**MATERIAL SUPPLIED**

————————

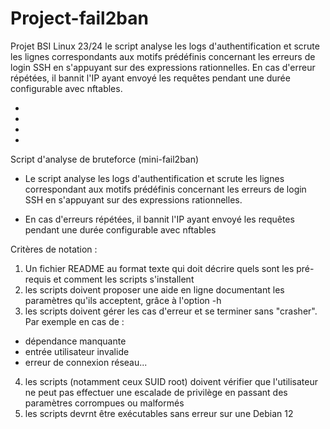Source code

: # Project-fail2ban
Projet BSI Linux 23/24 
le script analyse les logs d'authentification et scrute les lignes correspondants aux motifs prédéfinis concernant les erreurs de login SSH en s'appuyant sur des expressions rationnelles.
En cas d'erreur répétées, il bannit l'IP ayant envoyé les requêtes pendant une durée configurable avec nftables.

-
-
-
-

Script d'analyse de bruteforce (mini-fail2ban)

- Le script analyse les logs d'authentification et scrute les lignes correspondant aux motifs prédéfinis 
concernant les erreurs de login SSH en s'appuyant sur des expressions rationnelles.

- En cas d'erreurs répétées, il bannit l'IP ayant envoyé les requêtes pendant une durée configurable avec nftables


Critères de notation : 
1. Un fichier README au format texte qui doit décrire quels sont les pré-requis et comment les scripts s'installent
2. les scripts doivent proposer une aide en ligne documentant les paramètres qu'ils acceptent, grâce à l'option -h
3. les scripts doivent gérer les cas d'erreur et se terminer sans "crasher". Par exemple en cas de :
- dépendance manquante
- entrée utilisateur invalide
- erreur de connexion réseau...

4. les scripts (notamment ceux SUID root) doivent vérifier que l'utilisateur ne peut pas effectuer une escalade de privilège en passant des paramètres corrompues ou malformés
5. les scripts devrnt être exécutables sans erreur sur une Debian 12 

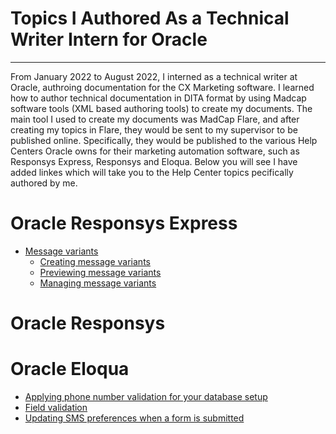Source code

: Topics I Authored As a Technical Writer Intern for Oracle <a name="TOP"></a>
===================

- - - - 
From January 2022 to August 2022, I interned as a technical writer at Oracle, authroing documentation for the CX Marketing software. I learned how to author technical documentation in DITA format by using Madcap software tools (XML based authoring tools) to create my documents. The main tool I used to create my documents was MadCap Flare, and after creating my topics in Flare, they would be sent to my supervisor to be published online. Specifically, they would be published to the various Help Centers Oracle owns for their marketing automation software, such as Responsys Express, Responsys and Eloqua. Below you will see I have added linkes which will take you to the Help Center topics pecifically authored by me. 

# Oracle Responsys Express #
- [Message variants](https://docs.oracle.com/en/cloud/saas/marketing/responsys-user-express/Help/Messages/MessageVariants.htm?cshid=MessageVariants)
     - [Creating message variants](https://docs.oracle.com/en/cloud/saas/marketing/responsys-user-express/Help/Messages/CreatingMessageVariants.htm)
     - [Previewing message variants](https://docs.oracle.com/en/cloud/saas/marketing/responsys-user-express/Help/Messages/PreviewingMessageVariants.htm)
     - [Managing message variants](https://docs.oracle.com/en/cloud/saas/marketing/responsys-user-express/Help/Messages/ManagingMessageVariants.htm) 


# Oracle Responsys #

# Oracle Eloqua #
- [Applying phone number validation for your database setup](https://docs.oracle.com/en/cloud/saas/marketing/eloqua-user/Help/ContactFields/Tasks/PhoneNumberValidation.htm)
- [Field validation](https://docs.oracle.com/en/cloud/saas/marketing/eloqua-user/Help/Forms/Tasks/StyleForm.htm#Field)
- [Updating SMS preferences when a form is submitted](https://docs.oracle.com/en/cloud/saas/marketing/eloqua-user/Help/Forms/FormProcessing/UpdatingSMSPreferences.htm)
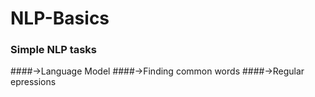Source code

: # NLP-Basics

### Simple NLP tasks
####->Language Model
####->Finding common words
####->Regular epressions
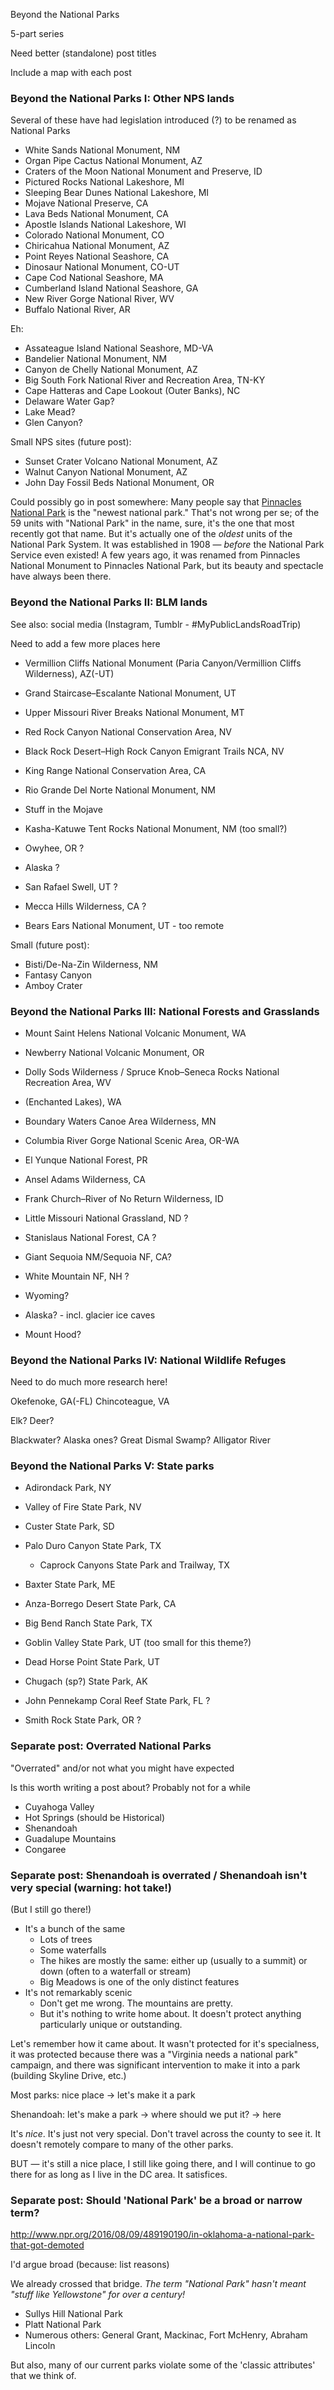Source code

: ---
---

Beyond the National Parks

5-part series

Need better (standalone) post titles

Include a map with each post


### Beyond the National Parks I: Other NPS lands

Several of these have had legislation introduced (?) to be renamed as National Parks

- White Sands National Monument, NM
- Organ Pipe Cactus National Monument, AZ
- Craters of the Moon National Monument and Preserve, ID
- Pictured Rocks National Lakeshore, MI
- Sleeping Bear Dunes National Lakeshore, MI
- Mojave National Preserve, CA
- Lava Beds National Monument, CA
- Apostle Islands National Lakeshore, WI
- Colorado National Monument, CO
- Chiricahua National Monument, AZ
- Point Reyes National Seashore, CA
- Dinosaur National Monument, CO-UT
- Cape Cod National Seashore, MA
- Cumberland Island National Seashore, GA
- New River Gorge National River, WV
- Buffalo National River, AR

Eh:
- Assateague Island National Seashore, MD-VA
- Bandelier National Monument, NM
- Canyon de Chelly National Monument, AZ
- Big South Fork National River and Recreation Area, TN-KY
- Cape Hatteras and Cape Lookout (Outer Banks), NC
- Delaware Water Gap?
- Lake Mead?
- Glen Canyon?

Small NPS sites (future post):
- Sunset Crater Volcano National Monument, AZ
- Walnut Canyon National Monument, AZ
- John Day Fossil Beds National Monument, OR

Could possibly go in post somewhere:
Many people say that [Pinnacles National Park]() is the "newest national park." That's not wrong per se; of the 59 units with "National Park" in the name, sure, it's the one that most recently got that name. But it's actually one of the _oldest_ units of the National Park System. It was established in 1908 — _before_ the National Park Service even existed! A few years ago, it was renamed from Pinnacles National Monument to Pinnacles National Park, but its beauty and spectacle have always been there.


### Beyond the National Parks II: BLM lands

See also: social media (Instagram, Tumblr - #MyPublicLandsRoadTrip)

Need to add a few more places here

- Vermillion Cliffs National Monument (Paria Canyon/Vermillion Cliffs Wilderness), AZ(-UT)
- Grand Staircase–Escalante National Monument, UT
- Upper Missouri River Breaks National Monument, MT
- Red Rock Canyon National Conservation Area, NV

- Black Rock Desert–High Rock Canyon Emigrant Trails NCA, NV
- King Range National Conservation Area, CA
- Rio Grande Del Norte National Monument, NM
- Stuff in the Mojave
- Kasha-Katuwe Tent Rocks National Monument, NM (too small?)
- Owyhee, OR ?
- Alaska ?

- San Rafael Swell, UT ?
- Mecca Hills Wilderness, CA ?
- Bears Ears National Monument, UT - too remote

Small (future post):
- Bisti/De-Na-Zin Wilderness, NM
- Fantasy Canyon
- Amboy Crater


### Beyond the National Parks III: National Forests and Grasslands

- Mount Saint Helens National Volcanic Monument, WA
- Newberry National Volcanic Monument, OR
- Dolly Sods Wilderness / Spruce Knob–Seneca Rocks National Recreation Area, WV
- (Enchanted Lakes), WA
- Boundary Waters Canoe Area Wilderness, MN
- Columbia River Gorge National Scenic Area, OR-WA
- El Yunque National Forest, PR

- Ansel Adams Wilderness, CA
- Frank Church–River of No Return Wilderness, ID
- Little Missouri National Grassland, ND ?
- Stanislaus National Forest, CA ?
- Giant Sequoia NM/Sequoia NF, CA?
- White Mountain NF, NH ?
- Wyoming?
- Alaska? - incl. glacier ice caves
- Mount Hood?


### Beyond the National Parks IV: National Wildlife Refuges

Need to do much more research here!

Okefenoke, GA(-FL)
Chincoteague, VA

Elk? Deer?

Blackwater?
Alaska ones?
Great Dismal Swamp?
Alligator River


### Beyond the National Parks V: State parks

- Adirondack Park, NY
- Valley of Fire State Park, NV
- Custer State Park, SD
- Palo Duro Canyon State Park, TX
  - Caprock Canyons State Park and Trailway, TX
- Baxter State Park, ME

- Anza-Borrego Desert State Park, CA
- Big Bend Ranch State Park, TX
- Goblin Valley State Park, UT (too small for this theme?)
- Dead Horse Point State Park, UT
- Chugach (sp?) State Park, AK
- John Pennekamp Coral Reef State Park, FL ?

- Smith Rock State Park, OR ?


### Separate post: Overrated National Parks

"Overrated" and/or not what you might have expected

Is this worth writing a post about? Probably not for a while

- Cuyahoga Valley
- Hot Springs (should be Historical)
- Shenandoah
- Guadalupe Mountains
- Congaree


### Separate post: Shenandoah is overrated / Shenandoah isn't very special (warning: hot take!)
(But I still go there!)

- It's a bunch of the same
  - Lots of trees
  - Some waterfalls
  - The hikes are mostly the same: either up (usually to a summit) or down (often to a waterfall or stream)
  - Big Meadows is one of the only distinct features
- It's not remarkably scenic
  - Don't get me wrong. The mountains are pretty.
  - But it's nothing to write home about. It doesn't protect anything particularly unique or outstanding.

Let's remember how it came about. It wasn't protected for it's specialness, it was protected because there was a "Virginia needs a national park" campaign, and there was significant intervention to make it into a park (building Skyline Drive, etc.)

Most parks: nice place -> let's make it a park

Shenandoah: let's make a park -> where should we put it? -> here

It's *nice*. It's just not very special. Don't travel across the county to see it. It doesn't remotely compare to many of the other parks.


BUT — it's still a nice place, I still like going there, and I will continue to go there for as long as I live in the DC area. It satisfices.


### Separate post: Should 'National Park' be a broad or narrow term?

http://www.npr.org/2016/08/09/489190190/in-oklahoma-a-national-park-that-got-demoted

I'd argue broad (because: list reasons)

We already crossed that bridge. _The term "National Park" hasn't meant "stuff like Yellowstone" for over a century!_
- Sullys Hill National Park
- Platt National Park
- Numerous others: General Grant, Mackinac, Fort McHenry, Abraham Lincoln

But also, many of our current parks violate some of the 'classic attributes' that we think of.
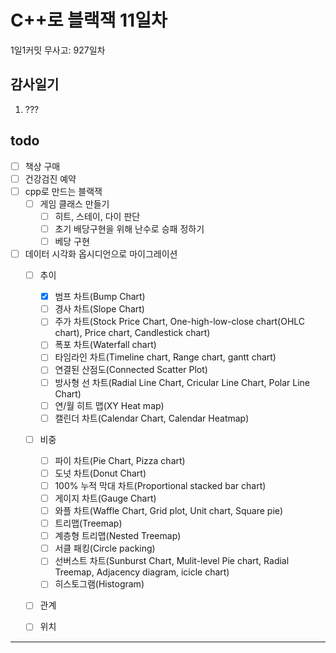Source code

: # C++로 블랙잭 11일차

1일1커밋 무사고: 927일차

## 감사일기

1. ???

## todo

- [ ] 책상 구매
- [ ] 건강검진 예약
- [ ] cpp로 만드는 블랙잭
  - [ ] 게임 클래스 만들기
    - [ ] 히트, 스테이, 다이 판단
    - [ ] 초기 배당구현을 위해 난수로 승패 정하기
    - [ ] 베당 구현
- [ ] 데이터 시각화 옵시디언으로 마이그레이션
  - [ ] 추이
    - [x] 범프 차트(Bump Chart)
    - [ ] 경사 차트(Slope Chart)
    - [ ] 주가 차트(Stock Price Chart, One-high-low-close chart(OHLC chart), Price chart, Candlestick chart)
    - [ ] 폭포 차트(Waterfall chart)
    - [ ] 타임라인 차트(Timeline chart, Range chart, gantt chart)
    - [ ] 연결된 산점도(Connected Scatter Plot)
    - [ ] 방사형 선 차트(Radial Line Chart, Cricular Line Chart, Polar Line Chart)
    - [ ] 연/월 히트 맵(XY Heat map)
    - [ ] 캘린더 차트(Calendar Chart, Calendar Heatmap)
  - [ ] 비중
    - [ ] 파이 차트(Pie Chart, Pizza chart)
    - [ ] 도넛 차트(Donut Chart)
    - [ ] 100% 누적 막대 차트(Proportional stacked bar chart)
    - [ ] 게이지 차트(Gauge Chart)
    - [ ] 와플 차트(Waffle Chart, Grid plot, Unit chart, Square pie)
    - [ ] 트리맵(Treemap)
    - [ ] 계층형 트리맵(Nested Treemap)
    - [ ] 서클 패킹(Circle packing)
    - [ ] 선버스트 차트(Sunburst Chart, Mulit-level Pie chart, Radial Treemap, Adjacency diagram, icicle chart)
    - [ ] 히스토그램(Histogram)
  - [ ] 관계
  - [ ] 위치


---


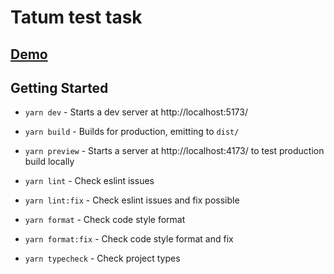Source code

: # Tatum test task

## [Demo](https://duckduckgo.com)

## Getting Started

-   `yarn dev` - Starts a dev server at http://localhost:5173/

-   `yarn build` - Builds for production, emitting to `dist/`

-   `yarn preview` - Starts a server at http://localhost:4173/ to test production build locally

-   `yarn lint` - Check eslint issues

-   `yarn lint:fix` - Check eslint issues and fix possible

-   `yarn format` - Check code style format

-   `yarn format:fix` - Check code style format and fix

-   `yarn typecheck` - Check project types
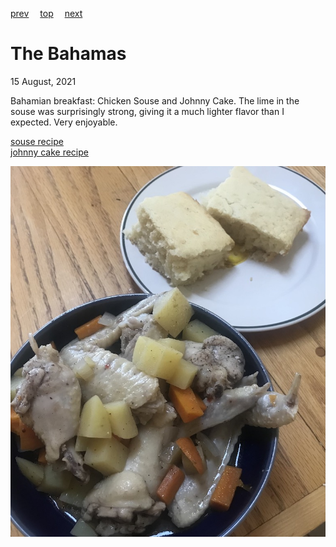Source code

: [prev](../a/azerbeijan.md)&emsp;
[top](../index.md)&emsp;
[next](bahrain.md)
# The Bahamas
15 August, 2021


Bahamian breakfast: Chicken Souse and Johnny Cake. The lime in the
souse was surprisingly strong, giving it a much lighter flavor than I
expected. Very enjoyable.

[souse recipe](https://www.allrecipes.com/recipe/163906/bahamian-chicken-souse/)
<br>
[johnny cake recipe](https://www.hellocupcakeshoppe.com/post/bahamian-johnny-cake)

![souse and johnny cake](images/bahamas.jpeg)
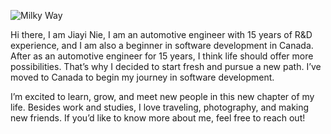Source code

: ![Milky Way](https://starwalk.space/gallery/images/milky-way-faq/1920x1080.jpg)


Hi there, I am Jiayi Nie, I am an automotive engineer with 15 years of R&D experience, and I am also a beginner in software development in Canada. After as an automotive engineer for 15 years, I think life should offer more possibilities. That’s why I decided to start fresh and pursue a new path. I’ve moved to Canada to begin my journey in software development.

I’m excited to learn, grow, and meet new people in this new chapter of my life. Besides work and studies, I love traveling, photography, and making new friends. If you’d like to know more about me, feel free to reach out!
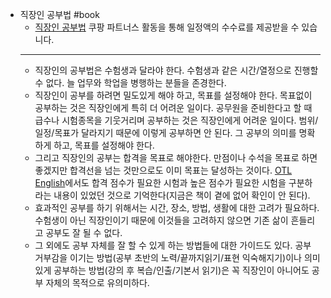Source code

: - 직장인 공부법 #book
	- [직장인 공부법](https://coupa.ng/cbiof8) 쿠팡 파트너스 활동을 통해 일정액의 수수료를 제공받을 수 있습니다.
	- ---
	- 직장인의 공부법은 수험생과 달라야 한다. 수험생과 같은 시간/열정으로 진행할 수 없다. 늘 업무와 학업을 병행하는 분들을 존경한다.
	- 직장인이 공부를 하려면 밀도있게 해야 하고, 목표를 설정해야 한다. 목표없이 공부하는 것은 직장인에게 특히 더 어려운 일이다. 공무원을 준비한다고 할 때 급수나 시험종목을 기웃거리며 공부하는 것은 직장인에게 어려운 일이다. 범위/일정/목표가 달라지기 때문에 이렇게 공부하면 안 된다. 그 공부의 의미를 명확하게 하고, 목표를 설정해야 한다.
	- 그리고 직장인의 공부는 합격을 목표로 해야한다. 만점이나 수석을 목표로 하면 좋겠지만 합격선을 넘는 것만으로도 이미 목표는 달성하는 것이다. [OTL English](https://product.kyobobook.co.kr/detail/S000001259626)에서도 합격 점수가 필요한 시험과 높은 점수가 필요한 시험을 구분하라는 내용이 있었던 것으로 기억한다(지금은 책이 곁에 없어 확인이 안 된다).
	- 효과적인 공부를 하기 위해서는 시간, 장소, 방법, 생활에 대한 고려가 필요하다. 수험생이 아닌 직장인이기 때문에 이것들을 고려하지 않으면 기존 삶이 흔들리고 공부도 잘 될 수 없다.
	- 그 외에도 공부 자체를 잘 할 수 있게 하는 방법들에 대한 가이드도 있다. 공부 거부감을 이기는 방법(공부 초반의 노력/끝까지읽기/표현 익숙해지기)이나 의미있게 공부하는 방법(강의 후 복습/인출/기본서 읽기)은 꼭 직장인이 아니어도 공부 자체의 목적으로 유의미하다.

————————

**YOUR ASSIGNMENT**
Each line above where the word "still" occurs should be copied out.

**TASK RESULT**
(But I still go there!)
BUT — it's still a nice place, I still like going there, and I will continue to go there for as long as I live in the DC area. It satisfices.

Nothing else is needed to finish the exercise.